Gerhard Dengler (29 May 1914 in Reinhausen – 3 January 2007 in Hennigsdorf) was an East German writer, print and broadcast journalist, and (briefly) newspaper editor.

Life

Early years
Gerhard Dengler's father was the noted Forestry Scientist Alfred Dengler (1874–1944).   He grew up in Eberswalde where his father was a professor and at one stage rector of the Forestry Academy.   Gerd studied Journalism in Berlin and then in Munich from 1934 till 1939.  Between 1935 and 1937 he undertook his military service in an Artillery Regiment in Frankfurt.   On 1 May 1937 he was admitted into the NSDAP (Nazi party).   He was also a member of the party's quasi-military wing, the Sturmabteilung (SA), having been in the youth branch of a precursor organisation, Der Stahlhelm since 1932.

War
In 1939 his studies led to a doctorate, which he received shortly before being recalled to the army. His unit fought against Poland and against France, where he was temporarily the Location commander for Autun. He was then sent to the Eastern front and took part in the Battle of Stalingrad as an Army Captain. He surrendered with his unit at the start of 1943 and became a member of the National Committee for a Free Germany, an alliance of exiled German soldiers who had become communist prisoners of war, now held in the Soviet Union. His switch from mainstream Naziism would prove heartfelt and enduring, and he paid a high personal price:  his father, on learning that Gerhard had become a Communist, took his own life in October 1944. Looking back in 1949, applying the then fashionable language of European Marxism, Gerhard Dengler spoke to a regional party congress of how he had "separated himself from his class". Many decades later, in a wide ranging and thought provoking radio interview broadcast in 2001, he explained how the outdated bourgeois preconceptions and the bourgeois social outlook with which he had grown up had been incinerated in the [cauldron of] Stalingrad.

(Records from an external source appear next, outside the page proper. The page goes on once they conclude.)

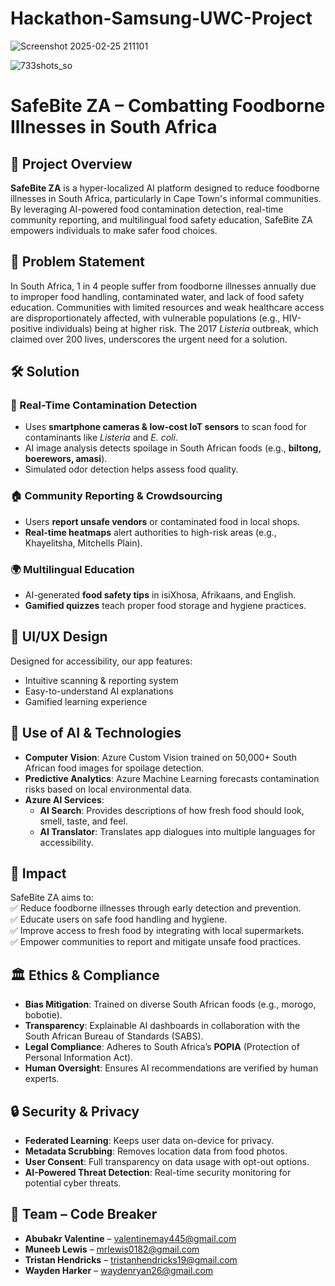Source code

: # Hackathon-Samsung-UWC-Project

![Screenshot 2025-02-25 211101](https://github.com/user-attachments/assets/017a8546-0cfe-493d-add0-d3313288f10f)

![733shots_so](https://github.com/user-attachments/assets/c188727e-cf07-46fb-b402-1d3e866c0213)

# SafeBite ZA – Combatting Foodborne Illnesses in South Africa  

## 🚀 Project Overview  
**SafeBite ZA** is a hyper-localized AI platform designed to reduce foodborne illnesses in South Africa, particularly in Cape Town's informal communities. By leveraging AI-powered food contamination detection, real-time community reporting, and multilingual food safety education, SafeBite ZA empowers individuals to make safer food choices.  

## 📌 Problem Statement  
In South Africa, 1 in 4 people suffer from foodborne illnesses annually due to improper food handling, contaminated water, and lack of food safety education. Communities with limited resources and weak healthcare access are disproportionately affected, with vulnerable populations (e.g., HIV-positive individuals) being at higher risk. The 2017 *Listeria* outbreak, which claimed over 200 lives, underscores the urgent need for a solution.  

## 🛠️ Solution  
### 🔬 Real-Time Contamination Detection  
- Uses **smartphone cameras & low-cost IoT sensors** to scan food for contaminants like *Listeria* and *E. coli*.  
- AI image analysis detects spoilage in South African foods (e.g., **biltong, boerewors, amasi**).  
- Simulated odor detection helps assess food quality.  

### 🏠 Community Reporting & Crowdsourcing  
- Users **report unsafe vendors** or contaminated food in local shops.  
- **Real-time heatmaps** alert authorities to high-risk areas (e.g., Khayelitsha, Mitchells Plain).  

### 🌍 Multilingual Education  
- AI-generated **food safety tips** in isiXhosa, Afrikaans, and English.  
- **Gamified quizzes** teach proper food storage and hygiene practices.  

## 🎨 UI/UX Design  
Designed for accessibility, our app features:  
- Intuitive scanning & reporting system  
- Easy-to-understand AI explanations  
- Gamified learning experience  

## 🤖 Use of AI & Technologies  
- **Computer Vision**: Azure Custom Vision trained on 50,000+ South African food images for spoilage detection.  
- **Predictive Analytics**: Azure Machine Learning forecasts contamination risks based on local environmental data.  
- **Azure AI Services**:  
  - **AI Search**: Provides descriptions of how fresh food should look, smell, taste, and feel.  
  - **AI Translator**: Translates app dialogues into multiple languages for accessibility.  

## 🎯 Impact  
SafeBite ZA aims to:  
✅ Reduce foodborne illnesses through early detection and prevention.  
✅ Educate users on safe food handling and hygiene.  
✅ Improve access to fresh food by integrating with local supermarkets.  
✅ Empower communities to report and mitigate unsafe food practices.  

## 🏛️ Ethics & Compliance  
- **Bias Mitigation**: Trained on diverse South African foods (e.g., morogo, bobotie).  
- **Transparency**: Explainable AI dashboards in collaboration with the South African Bureau of Standards (SABS).  
- **Legal Compliance**: Adheres to South Africa’s **POPIA** (Protection of Personal Information Act).  
- **Human Oversight**: Ensures AI recommendations are verified by human experts.  

## 🔒 Security & Privacy  
- **Federated Learning**: Keeps user data on-device for privacy.  
- **Metadata Scrubbing**: Removes location data from food photos.  
- **User Consent**: Full transparency on data usage with opt-out options.  
- **AI-Powered Threat Detection**: Real-time security monitoring for potential cyber threats.  

## 👥 Team – Code Breaker  
- **Abubakr Valentine** – valentinemay445@gmail.com  
- **Muneeb Lewis** – mrlewis0182@gmail.com  
- **Tristan Hendricks** – tristanhendricks19@gmail.com  
- **Wayden Harker** – waydenryan26@gmail.com  
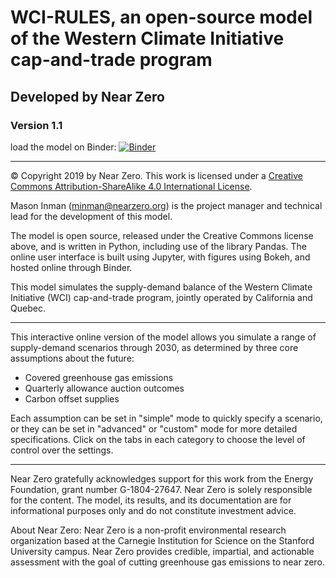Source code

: # WCI-RULES, an open-source model of the Western Climate Initiative cap-and-trade program
## Developed by Near Zero
### Version 1.1

load the model on Binder: [![Binder](https://mybinder.org/badge.svg)](https://mybinder.org/v2/gh/nearzero/WCI-cap-and-trade/master?filepath=WCI-RULES_model_interface.ipynb)

---

© Copyright 2019 by Near Zero. This work is licensed under a [Creative Commons Attribution-ShareAlike 4.0 International License](https://creativecommons.org/licenses/by-sa/4.0/).

Mason Inman (minman@nearzero.org) is the project manager and technical lead for the development of this model.

The model is open source, released under the Creative Commons license above, and is written in Python, including use of the library Pandas. The online user interface is built using Jupyter, with figures using Bokeh, and hosted online through Binder.

This model simulates the supply-demand balance of the Western Climate Initiative (WCI) cap-and-trade program, jointly operated by California and Quebec.

---

This interactive online version of the model allows you simulate a range of supply-demand scenarios through 2030, as determined by three core assumptions about the future:
* Covered greenhouse gas emissions
* Quarterly allowance auction outcomes
* Carbon offset supplies

Each assumption can be set in "simple" mode to quickly specify a scenario, or they can be set in "advanced" or "custom" mode for more detailed specifications. Click on the tabs in each category to choose the level of control over the settings.

---

Near Zero gratefully acknowledges support for this work from the Energy Foundation, grant number G-1804-27647. Near Zero is solely responsible for the content. The model, its results, and its documentation are for informational purposes only and do not constitute investment advice.

About Near Zero: Near Zero is a non-profit environmental research organization based at the Carnegie Institution for Science on the Stanford University campus. Near Zero provides credible, impartial, and actionable assessment with the goal of cutting greenhouse gas emissions to near zero.
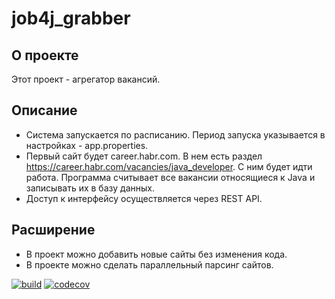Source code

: # job4j_grabber

## О проекте

Этот проект - агрегатор вакансий.

## Описание

* Система запускается по расписанию. Период запуска указывается в настройках - app.properties.
* Первый сайт будет career.habr.com. В нем есть раздел https://career.habr.com/vacancies/java_developer. С ним будет
  идти работа. Программа cчитывает все вакансии относящиеся к Java и записывать их в базу данных.
* Доступ к интерфейсу осуществляется через REST API.

## Расширение

* В проект можно добавить новые сайты без изменения кода.
* В проекте можно сделать параллельный парсинг сайтов.

[![build](https://github.com/SergeyPoletaev/job4j_grabber/workflows/build/badge.svg)](https://github.com/SergeyPoletaev/job4j_grabber/actions)
[![codecov](https://codecov.io/gh/SergeyPoletaev/job4j_grabber/branch/master/graph/badge.svg?token=D0WtgZJQmz)](https://codecov.io/gh/SergeyPoletaev/job4j_grabber)

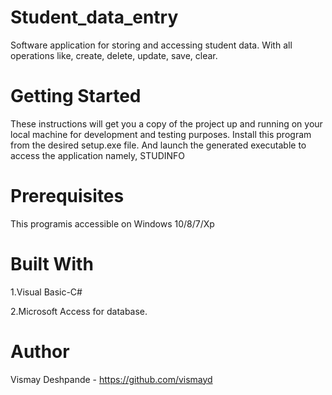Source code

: # Student_data_entry
Software application for storing and accessing student data.
With all operations like, create, delete, update, save, clear.
# Getting Started
These instructions will get you a copy of the project up and running on your local machine for development and testing purposes. Install this program from the desired setup.exe file. And launch the generated executable to access the application namely, STUDINFO

# Prerequisites
This programis accessible on Windows 10/8/7/Xp

# Built With
  1.Visual Basic-C#
  
  2.Microsoft Access for database.

# Author
Vismay Deshpande - https://github.com/vismayd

German Democratic Republic
When Dengler returned to what was left of Germany he was flown back to the Soviet occupation zone which was undergoing a transformation into another one-party state to be called the German Democratic Republic (East Germany).   In 1946 he joined the newly created Socialist Unity Party (SED / Sozialistische Einheitspartei Deutschlands) and took a job in Dresden with the Sächsische Zeitung (newspaper). In 1948 he moved to Leipzig, an hour or so to the west of Dresden, and worked for a few weeks as the Editor in Chief of the Leipziger Volkszeitung. Between November 1948 and May 1949 he was editor in chief of "Der Augenzeuge" ("The eye-witness"), which was a weekly political newsreel presentation produced by the DEFA, the state-owned film company.   He then switched to the editorial team of Neues Deutschland, the mass-circulation national newspaper of the SED (party), working as the newspaper's first ever correspondent in the west German provisional capital, Bonn, between 1953 and 1958.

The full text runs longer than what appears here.